The Pensions and Lifetime Savings Association (PLSA) today issued a report from its DB Taskforce pushing the case for consolidation and pitching superfunds as the best of four models.

The DB Taskforce had flagged consolidation as one of several potential solutions in its first report on the state of the DB sector in the UK. 

Ashok Gupta, chair of the taskforce, said: “We think the biggest gains lie in the merger of schemes into what we have called superfunds. We believe superfunds have the potential to offer great benefits to members, employers, the regulator, the industry, and the economy.”

The taskforce envisaged superfunds as absorbing and replacing existing schemes, taking on both assets and liabilities. Employers and trustees would be discharged from their obligations for future benefit payments, and the superfund would instead carry out the role of both scheme and sponsor.

The PLSA wants the government to make it easier for consolidation to happen, and called for a new requirement for trustees of DB schemes “to demonstrate to members and the Pensions Regulator that the scheme is being run effectively and, if not, what steps they are taking to fix it”.

The superfund route to consolidation would sharply improve the security of schemes with sponsors categorised as “weak” by the regulator, according to the taskforce. It argued that the probability of such schemes failing would fall from 65% to 10% or less if they were able to consolidate.

It acknowledged questions about the affordability of superfunds to sponsors of poorly funded schemes, but said “a superfund could allow sponsors to raise capital from markets or creditors to enable a transfer to a superfund”.

The taskforce’s superfund idea is intended to help improve the odds of members in underfunded schemes getting their full benefits if the sponsor goes bust. The PLSA also said it would look into whether trustees should be allowed to accept benefit reductions as a means of “opening up the benefits of superfunds to more members”.

Calum Cooper, head of trustee consulting at Hymans Robertson, said that cutting back benefits for access to a superfund could be subject to legal challenge as well as going against the comments by the pensions minister, Richard Harrington, that pensions are a promise that must be kept.

The taskforce described entry into a superfund as an alternative to a buyout, an option it said few can afford.

In addition, insurers might find the capital requirements under Solvency II would be less demanding for a superfund than for a buy-out, the taskforce added.

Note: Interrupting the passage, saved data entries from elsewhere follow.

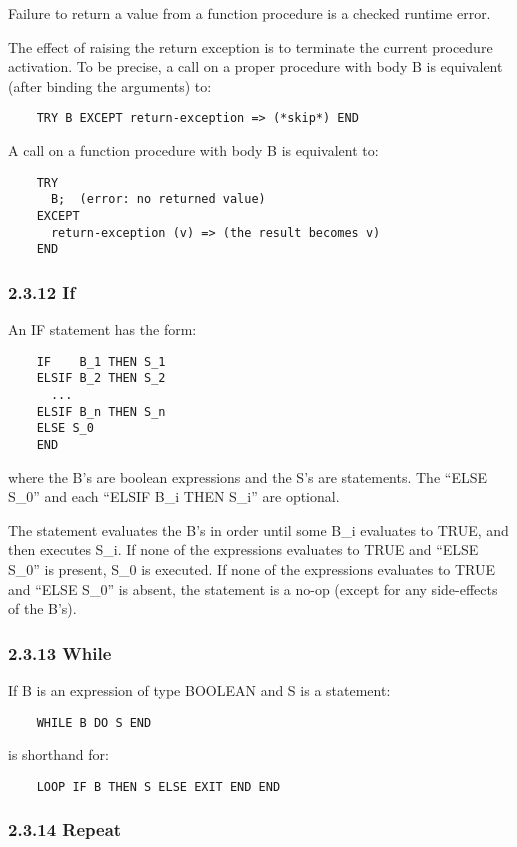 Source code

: \documentclass[10pt]{article}
\begin{document}
Failure to return a value from a function procedure is a checked runtime
error.

The effect of raising the return exception is to terminate the current
procedure activation. To be precise, a call on a proper procedure with body B
is equivalent (after binding the arguments) to:
\begin{verbatim}
    TRY B EXCEPT return-exception => (*skip*) END
\end{verbatim}
A call on a function procedure with body B is equivalent to:
\begin{verbatim}
    TRY
      B;  (error: no returned value)
    EXCEPT
      return-exception (v) => (the result becomes v)
    END
\end{verbatim}

\subsubsection*{2.3.12 If}

An IF statement has the form:
\begin{verbatim}
    IF    B_1 THEN S_1
    ELSIF B_2 THEN S_2
      ...
    ELSIF B_n THEN S_n
    ELSE S_0
    END
\end{verbatim}

where the B's are boolean expressions and the S's are statements. The ``ELSE S\_0'' and each ``ELSIF B\_i THEN S\_i'' are optional.

The statement evaluates the B's in order until some B\_i evaluates to TRUE,
and then executes S\_i. If none of the expressions evaluates to TRUE and
``ELSE S\_0'' is present, S\_0 is executed. If none of the expressions
evaluates to TRUE and ``ELSE S\_0'' is absent, the statement is a no-op
(except for any side-effects of the B's).

\subsubsection*{2.3.13 While}

If B is an expression of type BOOLEAN and S is a statement:
\begin{verbatim}
    WHILE B DO S END
\end{verbatim}
is shorthand for:
\begin{verbatim}
    LOOP IF B THEN S ELSE EXIT END END
\end{verbatim}

\subsubsection*{2.3.14 Repeat}
\end{document}
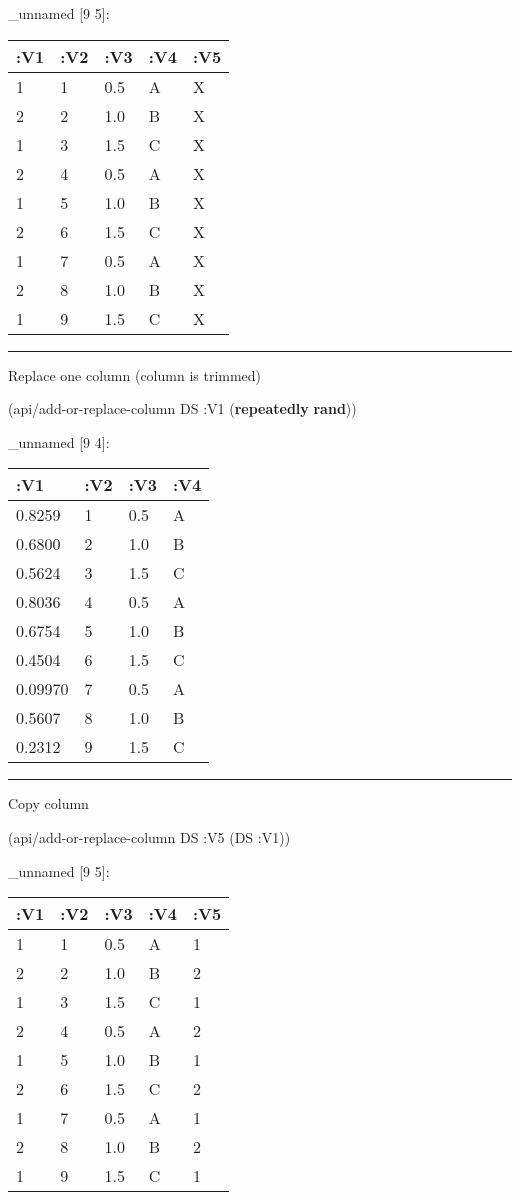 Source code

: \documentclass[]{article}
\newenvironment{Shaded}{\begin{snugshade}}{\end{snugshade}}
\newcommand{\AttributeTok}[1]{\textcolor[rgb]{0.77,0.63,0.00}{#1}}
\newcommand{\KeywordTok}[1]{\textcolor[rgb]{0.13,0.29,0.53}{\textbf{#1}}}
\newcommand{\NormalTok}[1]{#1}
\begin{document}
\_unnamed {[}9 5{]}:

\begin{longtable}[]{@{}lllll@{}}
\toprule
:V1 & :V2 & :V3 & :V4 & :V5\tabularnewline
\midrule
\endhead
1 & 1 & 0.5 & A & X\tabularnewline
2 & 2 & 1.0 & B & X\tabularnewline
1 & 3 & 1.5 & C & X\tabularnewline
2 & 4 & 0.5 & A & X\tabularnewline
1 & 5 & 1.0 & B & X\tabularnewline
2 & 6 & 1.5 & C & X\tabularnewline
1 & 7 & 0.5 & A & X\tabularnewline
2 & 8 & 1.0 & B & X\tabularnewline
1 & 9 & 1.5 & C & X\tabularnewline
\bottomrule
\end{longtable}

\begin{center}\rule{0.5\linewidth}{0.5pt}\end{center}

Replace one column (column is trimmed)

\begin{Shaded}
\begin{Highlighting}[]
\NormalTok{(api/add-or-replace-column DS }\AttributeTok{:V1}\NormalTok{ (}\KeywordTok{repeatedly} \KeywordTok{rand}\NormalTok{))}
\end{Highlighting}
\end{Shaded}

\_unnamed {[}9 4{]}:

\begin{longtable}[]{@{}llll@{}}
\toprule
:V1 & :V2 & :V3 & :V4\tabularnewline
\midrule
\endhead
0.8259 & 1 & 0.5 & A\tabularnewline
0.6800 & 2 & 1.0 & B\tabularnewline
0.5624 & 3 & 1.5 & C\tabularnewline
0.8036 & 4 & 0.5 & A\tabularnewline
0.6754 & 5 & 1.0 & B\tabularnewline
0.4504 & 6 & 1.5 & C\tabularnewline
0.09970 & 7 & 0.5 & A\tabularnewline
0.5607 & 8 & 1.0 & B\tabularnewline
0.2312 & 9 & 1.5 & C\tabularnewline
\bottomrule
\end{longtable}

\begin{center}\rule{0.5\linewidth}{0.5pt}\end{center}

Copy column

\begin{Shaded}
\begin{Highlighting}[]
\NormalTok{(api/add-or-replace-column DS }\AttributeTok{:V5}\NormalTok{ (DS }\AttributeTok{:V1}\NormalTok{))}
\end{Highlighting}
\end{Shaded}

\_unnamed {[}9 5{]}:

\begin{longtable}[]{@{}lllll@{}}
\toprule
:V1 & :V2 & :V3 & :V4 & :V5\tabularnewline
\midrule
\endhead
1 & 1 & 0.5 & A & 1\tabularnewline
2 & 2 & 1.0 & B & 2\tabularnewline
1 & 3 & 1.5 & C & 1\tabularnewline
2 & 4 & 0.5 & A & 2\tabularnewline
1 & 5 & 1.0 & B & 1\tabularnewline
2 & 6 & 1.5 & C & 2\tabularnewline
1 & 7 & 0.5 & A & 1\tabularnewline
2 & 8 & 1.0 & B & 2\tabularnewline
1 & 9 & 1.5 & C & 1\tabularnewline
\bottomrule
\end{longtable}
\end{document}
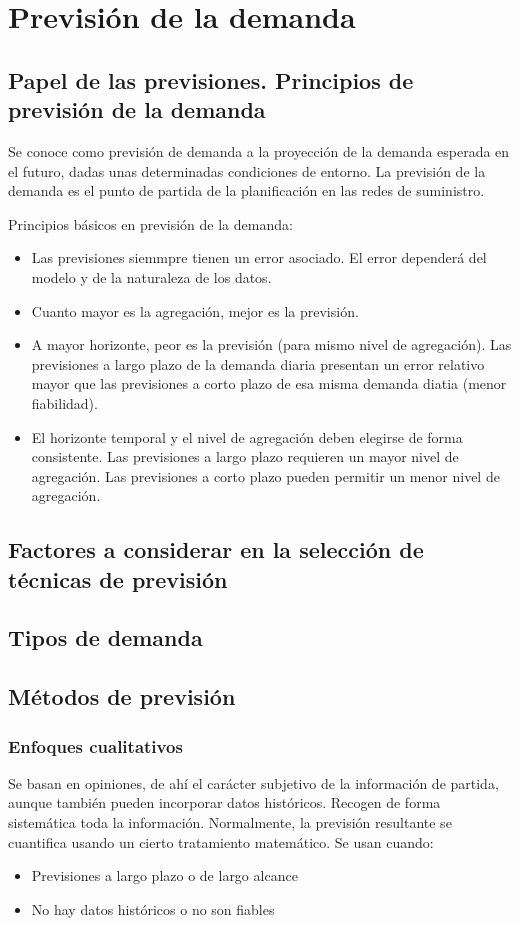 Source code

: \chapter{Previsión de la demanda}
\section{Papel de las previsiones. Principios de previsión de la demanda}
Se conoce como previsión de demanda a la proyección de la demanda esperada en el futuro, dadas unas determinadas condiciones de entorno. La previsión de la demanda es el punto de partida de la planificación en las redes de suministro.

Principios básicos en previsión de la demanda:
\begin{itemize}
    \item Las previsiones siemmpre tienen un error asociado. El error dependerá del modelo y de la naturaleza de los datos.
    \item Cuanto mayor es la agregación, mejor es la previsión.
    \item A mayor horizonte, peor es la previsión (para mismo nivel de agregación). Las previsiones a largo plazo de la demanda diaria presentan un error relativo mayor que las previsiones a corto plazo de esa misma demanda diatia (menor fiabilidad).
    \item El horizonte temporal y el nivel de agregación deben elegirse de forma consistente. Las previsiones a largo plazo requieren un mayor nivel de agregación. Las previsiones a corto plazo pueden permitir un menor nivel de agregación.
\end{itemize}

\section{Factores a considerar en la selección de técnicas de previsión}


\section{Tipos de demanda}

\section{Métodos de previsión}
\subsection{Enfoques cualitativos}
Se basan en opiniones, de ahí el carácter subjetivo de la información de partida, aunque también pueden incorporar datos históricos. Recogen de forma sistemática toda la información. Normalmente, la previsión resultante se cuantifica usando un cierto tratamiento matemático.
Se usan cuando:
\begin{itemize}
    \item Previsiones a largo plazo o de largo alcance
    \item No hay datos históricos o no son fiables
\end{itemize}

The other three models of consolidation detailed by the taskforce in its report were:

  • Shared services: combining administrative functions across schemes.
  • Asset pooling: individual schemes retaining responsibility for governance, administration, and other functions.
  • Single governance: asset pooling and combination of governance, administration, and back office functions.

The analysis behind the taskforce’s proposal went against that in a recent DB reform paper released by the UK government, in which it downplayed the pressures in the DB system.

The taskforce said that, in contrast to the government, it had taken into account the pressure on scheme sponsors and had “not assumed that sponsors’ deficit recovery contributions are entirely sustainable indefinitely”.

Hymans Robertson’s Cooper challenged the idea of consolidation representing the most effective means to addressing affordability issues in the DB sector. 

”There’s an elegance to the theory but it feels vulnerable to being hijacked by reality,” he said.